The understanding of many non-equilibrium processes has been enhanced by the use of phase-field
modeling methods. The basic idea behind this method is to propose a free energy that is a functional of a
continuum or phase-field that distinguishes between liquid and solid phases and then assumes that the
dynamics of the field are driven by energy minimization. This formulation has proven very successful in
modeling many aspects of solidification phenomena and is now incorporated in commercially available
software packages. More recently the PI and collaborators have introduced a second generation of
phase field models that describe phenomena on atomic length and diffusive time scales. This phase
field crystal (PFC) method naturally incorporates elasticity, plasticity, anisotropy and multiple crystal
orientations in addition to all the physics of traditional models of solidification and phase segregation.
While the PFC models developed for monatomic and binary alloys can describe many physical phenomena
(such as grain growth, epitaxial growth, eutectic solidification, the yield strength of polycrystalline
materials, climb and glide, grain boundary melting, etc.), there are many important phenomena
that are beyond description by the current models. For example, the binary model cannot describe
sublattice ordering in multi-component alloys. This is a key issue since sublattice ordering is extremely
common and influences structural properties. Another limitation of current PFC models is that they
describe spherically symmetric particles and thus cannot describe the physics associated with extra degrees
of freedom (such as rotation). A technologically important example which exploits these freedoms
are elastomers, in which the rotation of elongated cross-linked polymers allows shear strains at almost
zero energy cost. The goal of the proposed work is to greatly extend the applicability PFC modeling to
incorporate sublattice ordering and anisotropic particles. Preliminary calculations have been conducted
to develop models of B2, B3 and DO3 sublattices and two dimensional liquid crystal elastomers.

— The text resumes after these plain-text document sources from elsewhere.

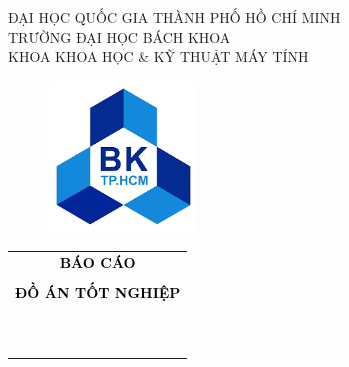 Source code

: \documentclass[a4paper]{report}
\begin{document}
\begin{titlepage}
	\begin{center}
		ĐẠI HỌC QUỐC GIA THÀNH PHỐ HỒ CHÍ MINH \\
		TRƯỜNG ĐẠI HỌC BÁCH KHOA \\
		KHOA KHOA HỌC \& KỸ THUẬT MÁY TÍNH
	\end{center}
	\renewcommand{\rmdefault}{ppl}
	\vspace{1cm}
	\begin{figure}[h!]
		\begin{center}
			\includegraphics[width=4cm, height=4cm]{Pictures/logoBK.png}
		\end{center}
	\end{figure}
	\vspace{1cm}

	\begin{center}
		\begin{tabular}{c}
			\textbf{\large\textcolor{black}{BÁO CÁO}}                                    \\\\
			\textbf{\large\textcolor{black}{ĐỒ ÁN TỐT NGHIỆP}}                           \\\\
			~~                                                                           \\
			\hline
			\\
			\textbf{\large \color{black}{Phát triển và mở rộng}}                         \\
			\textbf{\large \color{black}{nền tảng đánh giá quy trình nghiệp vụ tự động}} \\
			\\
			\hline
		\end{tabular}
	\end{center}
	\vspace{2cm}


\end{titlepage}
\end{document}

The PI also plans to extend the amplitude expansion of the monatomic PFC developed by Goldenfeld
et al. to binary systems. The amplitude approach incorporates much of the essential elastic and
plastic behavior and is more amenable to analytic and numerical calculations. While there are some
disadvantages to this method (e.g., no Peierls barrier) it is clear that this is a very promising approach.
The resulting model will be used to examine the influence of the discrete nature of the crystalline lattice
and compositional inhomogeneities on morphological instabilities in strained epitaxial films.